UNICEF’in her yıl yayınladığı ana rapor olan Dünya Çocuklarının Durumu, hükümetlerin, donörlerin, iş çevrelerinin ve uluslararası kuruluşların mevcut ihtiyaçları karşılama çabalarını hızlandırmamaları halinde dünyanın en yoksul çocuklarını nelerin beklediğini çarpıcı biçimde ortaya koymaktadır.
UNICEF Genel Direktörü Anthony Lake rapora ilişkin değerlendirmesinde şunları söyledi: “Yüz milyonlarca çocuğa bu dünyada adil bir yaşam şansı tanınmaması yalnızca bu çocukların geleceğini tehdit etmekle kalmayacak; böyle bir durum, kuşaktan kuşağa geçen dezavantaj döngüleriyle toplumların da geleceğini tehlikeye düşürecektir.

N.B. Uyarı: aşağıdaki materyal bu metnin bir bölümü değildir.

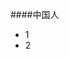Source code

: <!--
author: jockchou
date: 2015-07-30
title: Hello World!
tags: GitBlog
category: GitBlog
status: publish
summary: 你好！GitBlog
-->

####中国人

- 1
- 2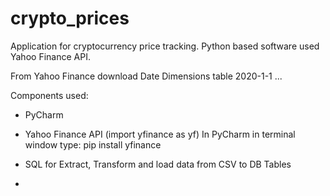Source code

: # crypto_prices

Application for cryptocurrency price tracking.
Python based software used Yahoo Finance API.

From Yahoo Finance download Date Dimensions table 2020-1-1 ... 

Components used:
- PyCharm
- Yahoo Finance API (import yfinance as yf)
In PyCharm in terminal window type: pip install yfinance

- SQL for Extract, Transform and load data from CSV to DB Tables
-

Bir tercihle karşı karşıyayız: Ya bugün bu çocuklara yatırım yapacağız ya da dünyamızın bugünkünden de eşitsiz ve bölünmüş hale gelmesine göz yumacağız.”
Raporda belirtildiğine göre çocukların yaşamını kurtarma, okullaşma ve insanları yoksulluğun pençesinden kurtarma gibi alanlarda önemli ilerlemeler sağlanmıştır. Beş yaş altı çocuklarda görülen ölüm hızı, 1990’dan bu yana küresel ölçekte yarıdan fazla azalma gösterirken, 129 ülkede eşit sayıda kız ve erkek çocuk okula gitmektedir. Bununla birlikte, tüm dünyada yoksulluk içinde yaşayan insan sayısının da 90’lı yıllarla kıyaslandığında yarıya yarıya azaldığı görülmektedir.
Gelgelelim, yine rapora göre, bu ilerleme ne eşit ne de adildir. Örneğin, en yoksul durumdaki çocukların beş yaşına gelmeden ölme ve kronik beslenme yetersizliğine maruz kalma olasılığı en varlıklı kesimlere mensup çocuklara göre iki kat daha fazladır. Güney Asya ile Sahra Güneyi Afrika’nın büyük bölümünde hiç eğitimi olmayan annelerin çocuklarının 5 yaşına gelmeden ölme olasılıkları, ortaöğrenim görmüş kadınların çocuklarına göre 3 kat daha fazladır. Ve en yoksul ailelere mensup kız çocuklarının henüz çocukken evlenme olasılığı da en varlıklı ailelerin kız çocuklarına göre 2,5 kat daha yüksektir.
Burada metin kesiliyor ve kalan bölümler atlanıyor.